This bike was built in 1932, and is noteworthy for a number of things, including the fact that all drive train components (primarily, the drive shaft and cam shaft) are encased in an aluminum casing underneath the engine. The braking cables are hidden within the handlebars. It’s a beauty. Also, this photo is sick…I’m making this into a T shirt and ordering one after I finish writing this blog. Let me know if you want one.
This bike and side car were built in the 40’s for der Führer, etc. Airplane engines and bikes for the Wehrmacht became BMW’s main trade during World War II. This bike had a reverse gear on it.
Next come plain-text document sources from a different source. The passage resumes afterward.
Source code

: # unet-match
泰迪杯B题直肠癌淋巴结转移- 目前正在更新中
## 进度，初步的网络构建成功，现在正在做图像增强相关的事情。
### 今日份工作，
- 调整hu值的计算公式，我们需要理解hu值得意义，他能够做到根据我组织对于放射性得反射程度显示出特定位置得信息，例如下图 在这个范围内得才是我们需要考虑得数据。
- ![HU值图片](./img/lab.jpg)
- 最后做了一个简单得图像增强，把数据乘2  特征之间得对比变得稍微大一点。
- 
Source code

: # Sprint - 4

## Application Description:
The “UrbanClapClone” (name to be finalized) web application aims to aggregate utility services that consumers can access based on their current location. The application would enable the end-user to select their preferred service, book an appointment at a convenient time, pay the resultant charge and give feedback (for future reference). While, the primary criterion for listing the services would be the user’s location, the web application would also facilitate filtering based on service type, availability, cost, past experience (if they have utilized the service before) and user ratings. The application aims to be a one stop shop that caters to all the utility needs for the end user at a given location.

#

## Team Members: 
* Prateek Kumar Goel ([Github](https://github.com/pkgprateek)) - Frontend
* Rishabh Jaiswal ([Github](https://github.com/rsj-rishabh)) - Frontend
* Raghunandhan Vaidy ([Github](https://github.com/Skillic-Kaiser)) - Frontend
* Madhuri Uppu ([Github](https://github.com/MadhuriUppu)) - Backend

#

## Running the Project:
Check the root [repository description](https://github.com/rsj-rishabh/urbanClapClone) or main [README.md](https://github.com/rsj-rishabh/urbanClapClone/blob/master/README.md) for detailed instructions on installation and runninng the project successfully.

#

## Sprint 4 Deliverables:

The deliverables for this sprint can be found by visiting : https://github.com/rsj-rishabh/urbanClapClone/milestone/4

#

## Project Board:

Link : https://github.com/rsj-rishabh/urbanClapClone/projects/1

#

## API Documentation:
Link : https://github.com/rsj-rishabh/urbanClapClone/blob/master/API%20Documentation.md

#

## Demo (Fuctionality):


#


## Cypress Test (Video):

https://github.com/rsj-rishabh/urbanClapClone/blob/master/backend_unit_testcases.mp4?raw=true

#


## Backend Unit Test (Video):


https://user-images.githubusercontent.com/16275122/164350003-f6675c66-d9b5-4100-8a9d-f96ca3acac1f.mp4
How cool is that?
After the war, BMW re-established themselves as a manufacturer of civilian motorcycles and automobiles. They were making conventional cars by this time, but this 1955 Isetta is basically a fully-enclosed, 3-wheeled motorcycle. By the way, if you live in Nashville and want to see one of these, visit the Lane Motor Museum on Murfreesboro Road.
Here I am messing around with an interactive display at the BMW museum. This was an image projected onto a counter top, but I could interact with this display to change its contents by pressing “links” on the projected image. I’ve seen presentations about this kind of technology, but never interacted with it in real life. This museum may have been designed by Tony Stark.
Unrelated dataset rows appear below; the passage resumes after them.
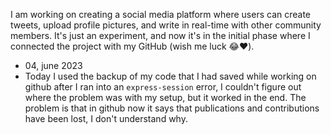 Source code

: I am working on creating a social media platform where users can create tweets, upload profile pictures, and write in real-time with other community members. It's just an experiment, and now it's in the initial phase where I connected the project with my GitHub (wish me luck 😂❤️).

- 04, june 2023
- Today I used the backup of my code that I had saved while working on github after I ran into an `express-session` error, I couldn't figure out where the problem was with my setup, but it worked in the end. The problem is that in github now it says that publications and contributions have been lost, I don't understand why.
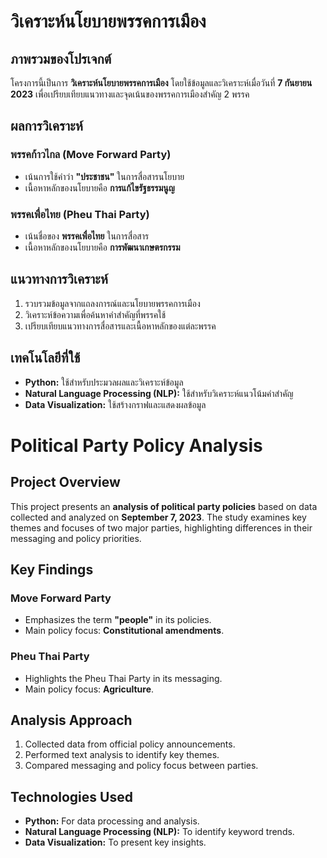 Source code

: # <h1>วิเคราะห์นโยบายพรรคการเมือง</h1>

## <h2>ภาพรวมของโปรเจกต์</h2>
<p>โครงการนี้เป็นการ <strong>วิเคราะห์นโยบายพรรคการเมือง</strong> โดยใช้ข้อมูลและวิเคราะห์เมื่อวันที่ <strong>7 กันยายน 2023</strong> เพื่อเปรียบเทียบแนวทางและจุดเน้นของพรรคการเมืองสำคัญ 2 พรรค</p>

## <h2>ผลการวิเคราะห์</h2>

### <h3>พรรคก้าวไกล (Move Forward Party)</h3>
<ul>
  <li>เน้นการใช้คำว่า <strong>"ประชาชน"</strong> ในการสื่อสารนโยบาย</li>
  <li>เนื้อหาหลักของนโยบายคือ <strong>การแก้ไขรัฐธรรมนูญ</strong></li>
</ul>

### <h3>พรรคเพื่อไทย (Pheu Thai Party)</h3>
<ul>
  <li>เน้นชื่อของ <strong>พรรคเพื่อไทย</strong> ในการสื่อสาร</li>
  <li>เนื้อหาหลักของนโยบายคือ <strong>การพัฒนาเกษตรกรรม</strong></li>
</ul>

## <h2>แนวทางการวิเคราะห์</h2>
<ol>
  <li>รวบรวมข้อมูลจากแถลงการณ์และนโยบายพรรคการเมือง</li>
  <li>วิเคราะห์ข้อความเพื่อค้นหาคำสำคัญที่พรรคใช้</li>
  <li>เปรียบเทียบแนวทางการสื่อสารและเนื้อหาหลักของแต่ละพรรค</li>
</ol>

## <h2>เทคโนโลยีที่ใช้</h2>
<ul>
  <li><strong>Python:</strong> ใช้สำหรับประมวลผลและวิเคราะห์ข้อมูล</li>
  <li><strong>Natural Language Processing (NLP):</strong> ใช้สำหรับวิเคราะห์แนวโน้มคำสำคัญ</li>
  <li><strong>Data Visualization:</strong> ใช้สร้างกราฟและแสดงผลข้อมูล</li>
</ul>

# <h1>Political Party Policy Analysis</h1>

## <h2>Project Overview</h2>
<p>This project presents an <strong>analysis of political party policies</strong> based on data collected and analyzed on <strong>September 7, 2023</strong>. The study examines key themes and focuses of two major parties, highlighting differences in their messaging and policy priorities.</p>

## <h2>Key Findings</h2>

### <h3>Move Forward Party</h3>
<ul>
  <li>Emphasizes the term <strong>"people"</strong> in its policies.</li>
  <li>Main policy focus: <strong>Constitutional amendments</strong>.</li>
</ul>

### <h3>Pheu Thai Party</h3>
<ul>
  <li>Highlights the Pheu Thai Party in its messaging.</li>
  <li>Main policy focus: <strong>Agriculture</strong>.</li>
</ul>

## <h2>Analysis Approach</h2>
<ol>
  <li>Collected data from official policy announcements.</li>
  <li>Performed text analysis to identify key themes.</li>
  <li>Compared messaging and policy focus between parties.</li>
</ol>

## <h2>Technologies Used</h2>
<ul>
  <li><strong>Python:</strong> For data processing and analysis.</li>
  <li><strong>Natural Language Processing (NLP):</strong> To identify keyword trends.</li>
  <li><strong>Data Visualization:</strong> To present key insights.</li>
</ul>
This sexy beast is a prototype that was built in the 80’s and looks like a Delorean. It claims to have “self-repairing crumple zones”.
This car is another prototype, constructed in 2011. Folks, I have looked at a lot of cars and pictures of cars. This is the sexiest vehicle that I have ever put my eyeballs upon. It looks like Racer X’s car from Speed Racer, only more bad-ass. It was in an area touting BMW’s advances in the use of lightweight materials. The body of this prototype is made of plastic that is re-enforced with carbon fiber, making it super-strong yet super-light. One might even say über-light.
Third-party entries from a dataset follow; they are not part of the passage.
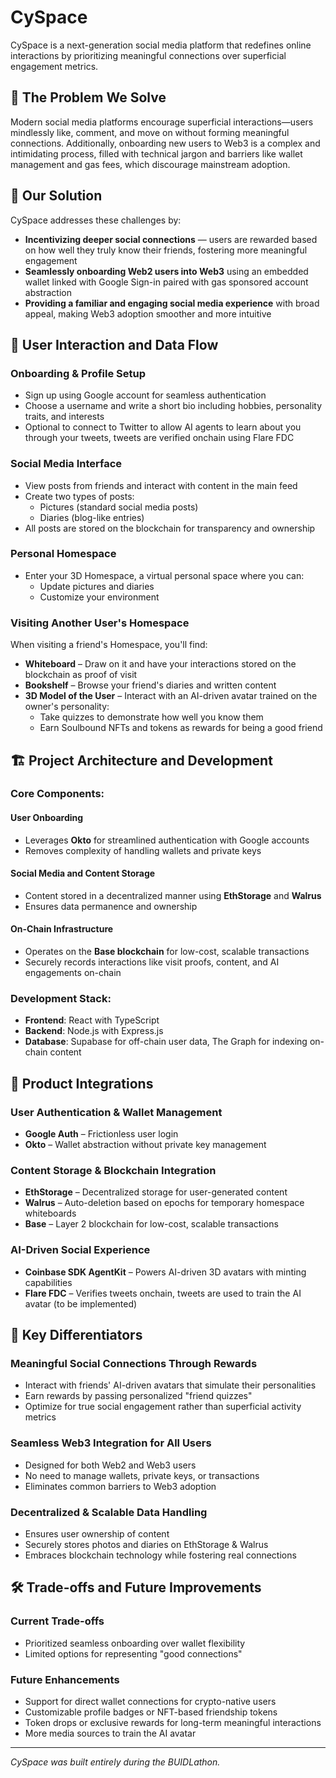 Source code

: # CySpace

CySpace is a next-generation social media platform that redefines online interactions by prioritizing meaningful connections over superficial engagement metrics.

## 🌟 The Problem We Solve

Modern social media platforms encourage superficial interactions—users mindlessly like, comment, and move on without forming meaningful connections. Additionally, onboarding new users to Web3 is a complex and intimidating process, filled with technical jargon and barriers like wallet management and gas fees, which discourage mainstream adoption.

## 🚀 Our Solution

CySpace addresses these challenges by:

- **Incentivizing deeper social connections** — users are rewarded based on how well they truly know their friends, fostering more meaningful engagement
- **Seamlessly onboarding Web2 users into Web3** using an embedded wallet linked with Google Sign-in paired with gas sponsored account abstraction
- **Providing a familiar and engaging social media experience** with broad appeal, making Web3 adoption smoother and more intuitive

## 🔄 User Interaction and Data Flow

### Onboarding & Profile Setup
- Sign up using Google account for seamless authentication
- Choose a username and write a short bio including hobbies, personality traits, and interests
- Optional to connect to Twitter to allow AI agents to learn about you through your tweets, tweets are verified onchain using Flare FDC

### Social Media Interface
- View posts from friends and interact with content in the main feed
- Create two types of posts:
  - Pictures (standard social media posts)
  - Diaries (blog-like entries)
- All posts are stored on the blockchain for transparency and ownership

### Personal Homespace
- Enter your 3D Homespace, a virtual personal space where you can:
  - Update pictures and diaries
  - Customize your environment

### Visiting Another User's Homespace
When visiting a friend's Homespace, you'll find:
- **Whiteboard** – Draw on it and have your interactions stored on the blockchain as proof of visit
- **Bookshelf** – Browse your friend's diaries and written content
- **3D Model of the User** – Interact with an AI-driven avatar trained on the owner's personality:
  - Take quizzes to demonstrate how well you know them
  - Earn Soulbound NFTs and tokens as rewards for being a good friend

## 🏗️ Project Architecture and Development

### Core Components:

#### User Onboarding
- Leverages **Okto** for streamlined authentication with Google accounts
- Removes complexity of handling wallets and private keys

#### Social Media and Content Storage
- Content stored in a decentralized manner using **EthStorage** and **Walrus**
- Ensures data permanence and ownership

#### On-Chain Infrastructure
- Operates on the **Base blockchain** for low-cost, scalable transactions
- Securely records interactions like visit proofs, content, and AI engagements on-chain

### Development Stack:
- **Frontend**: React with TypeScript
- **Backend**: Node.js with Express.js
- **Database**: Supabase for off-chain user data, The Graph for indexing on-chain content

## 🔌 Product Integrations

### User Authentication & Wallet Management
- **Google Auth** – Frictionless user login
- **Okto** – Wallet abstraction without private key management

### Content Storage & Blockchain Integration
- **EthStorage** – Decentralized storage for user-generated content
- **Walrus** – Auto-deletion based on epochs for temporary homespace whiteboards
- **Base** – Layer 2 blockchain for low-cost, scalable transactions

### AI-Driven Social Experience
- **Coinbase SDK AgentKit** – Powers AI-driven 3D avatars with minting capabilities
- **Flare FDC** – Verifies tweets onchain, tweets are used to train the AI avatar (to be implemented)

## 🌈 Key Differentiators

### Meaningful Social Connections Through Rewards
- Interact with friends' AI-driven avatars that simulate their personalities
- Earn rewards by passing personalized "friend quizzes"
- Optimize for true social engagement rather than superficial activity metrics

### Seamless Web3 Integration for All Users
- Designed for both Web2 and Web3 users
- No need to manage wallets, private keys, or transactions
- Eliminates common barriers to Web3 adoption

### Decentralized & Scalable Data Handling
- Ensures user ownership of content
- Securely stores photos and diaries on EthStorage & Walrus
- Embraces blockchain technology while fostering real connections

## 🛠️ Trade-offs and Future Improvements

### Current Trade-offs
- Prioritized seamless onboarding over wallet flexibility
- Limited options for representing "good connections"

### Future Enhancements
- Support for direct wallet connections for crypto-native users
- Customizable profile badges or NFT-based friendship tokens
- Token drops or exclusive rewards for long-term meaningful interactions
- More media sources to train the AI avatar

---

*CySpace was built entirely during the BUIDLathon.*

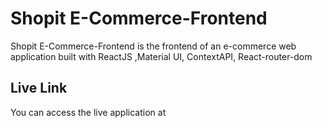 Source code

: # Shopit E-Commerce-Frontend

Shopit E-Commerce-Frontend is the frontend of an e-commerce web application built with ReactJS ,Material UI, ContextAPI, React-router-dom

## Live Link

You can access the live application at 




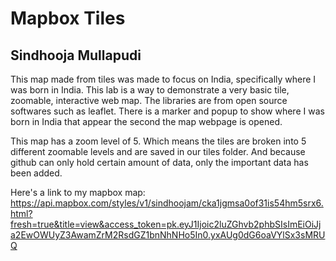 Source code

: # Mapbox Tiles 
## Sindhooja Mullapudi

This map made from tiles was made to focus on India, specifically where I was born in India. This lab is a way to demonstrate a very basic tile, zoomable, interactive web map. The libraries are from open source softwares such as leaflet. There is a marker and popup to show where I was born in India that appear the second the map webpage is opened. 

This map has a zoom level of 5. Which means the tiles are broken into 5 different zoomable levels and are saved in our tiles folder. And because github can only hold certain amount of data, only the important data has been added.

Here's a link to my mapbox map: https://api.mapbox.com/styles/v1/sindhoojam/cka1jgmsa0of31is54hm5srx6.html?fresh=true&title=view&access_token=pk.eyJ1Ijoic2luZGhvb2phbSIsImEiOiJja2EwOWUyZ3AwamZrM2RsdGZ1bnNhNHo5In0.yxAUg0dG6oaVYlSx3sMRUQ 
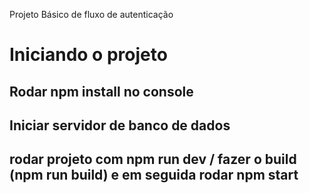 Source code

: Projeto Básico de fluxo de autenticação

# Iniciando o projeto
## Rodar npm install no console
## Iniciar servidor de banco de dados
## rodar projeto com npm run dev / fazer o build (npm run build) e em seguida rodar npm start
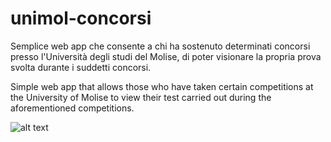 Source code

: # unimol-concorsi

Semplice web app che consente a chi ha sostenuto determinati concorsi presso l'Università degli studi del Molise, di poter visionare la propria prova svolta durante i suddetti concorsi.

Simple web app that allows those who have taken certain competitions at the University of Molise to view their test carried out during the aforementioned competitions.

![alt text](https://github.com/[Mardok95]/[unimol-concorsi]/1.png?raw=true)
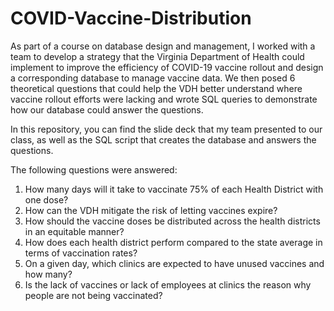 # COVID-Vaccine-Distribution

As part of a course on database design and management, I worked with a team to develop a strategy that the Virginia Department of Health could implement to improve the efficiency of COVID-19 vaccine rollout and design a corresponding database to manage vaccine data. We then posed 6 theoretical questions that could help the VDH better understand where vaccine rollout efforts were lacking and wrote SQL queries to demonstrate how our database could answer the questions.

In this repository, you can find the slide deck that my team presented to our class, as well as the SQL script that creates the database and answers the questions. 

The following questions were answered:
1. How many days will it take to vaccinate 75% of each Health District with one dose?
2. How can the VDH mitigate the risk of letting vaccines expire?
3. How should the vaccine doses be distributed across the health districts in an equitable manner?
4. How does each health district perform compared to the state average in terms of vaccination rates?
5. On a given day, which clinics are expected to have unused vaccines and how many?
6. Is the lack of vaccines or lack of employees at clinics the reason why people are not being vaccinated?
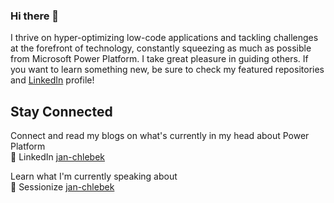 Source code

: ### Hi there 👋
I thrive on hyper-optimizing low-code applications and tackling challenges at the forefront of technology, constantly squeezing as much as possible from Microsoft Power Platform. I take great pleasure in guiding others. If you want to learn something new, be sure to check my featured repositories and [LinkedIn](https://www.linkedin.com/in/jan-chlebek) profile!

## Stay Connected
Connect and read my blogs on what's currently in my head about Power Platform  
💼 LinkedIn [jan-chlebek](https://www.linkedin.com/in/jan-chlebek)

Learn what I'm currently speaking about  
💬 Sessionize [jan-chlebek](https://sessionize.com/jan-chlebek/)
<!--
**Koralovy/Koralovy** is a ✨ _special_ ✨ repository because its `README.md` (this file) appears on your GitHub profile.

Here are some ideas to get you started:

- 🔭 I’m currently working on ...
- 🌱 I’m currently learning ...
- 👯 I’m looking to collaborate on ...
- 🤔 I’m looking for help with ...
- 💬 Ask me about ...
- 📫 How to reach me: ...
- 😄 Pronouns: ...
- ⚡ Fun fact: ...
-->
…and here are it’s beautiful wheels. Some guys have a thing about feet. I have a thing about wheels.
A nice little pic that Bex took showing the design of the museum. It’s a spectacular place. A palace. This escalator lead to the Rolls-Royce exhibit.
BMW bought Rolls-Royce a while ago. Although one of the boys at the Rolls-Royce exhibit argued about this today for 5 minutes with a guy from South Carolina. “No No No, Rolls-Royce was not bought by BMW! They are partners.” Well, whatever the arrangement is, BMW is now making and selling Rolls-Royce automobiles. They still make ’em by hand too. Interestingly, that means that the main supplier of WWI aircraft engines for Britain is now owned by the company that was the main supplier for aircraft engines for Germany during WWI.
We don’t have a ton of photos, but here are a couple of shots of the Phantom III from the 20’s.
Check out the outrageous positioning of the front axle…right under the grill! It was moved back to a more conventional position shortly after this vehicle was built.
I am also amused by the spare tire. I imagine that far more drivers than owners of Rolls-Royce’s changed the flat.
Before we left the BMW museum, we visited the BMW Lifestyle Shop. Yes, you read that correctly. We decided to find and photograph the most outrageous “lifestyle” item that we could find.
Becci thinks that it is this BMW-branded bug sponge.
My vote, however, if for this official BMW child’s scooter, due to the exorbitant pricetag.
Here’s how this place looks from the outside. She’s spectacular.
As you can tell, we were both pretty impressed with the visit to BMW. Beautiful cars. Spectacular bikes. Racing records. Technical and design innovation out the wazoo. A profitable business. An immense, immaculate campus to show it all off.
Let’s talk about what is disappointing about BMW.
BMW employed thousands of slave laborers during World War II. Estimates go as high as 50,000 people. Most of these slave laborers were prisoners of Nazi concentration camps.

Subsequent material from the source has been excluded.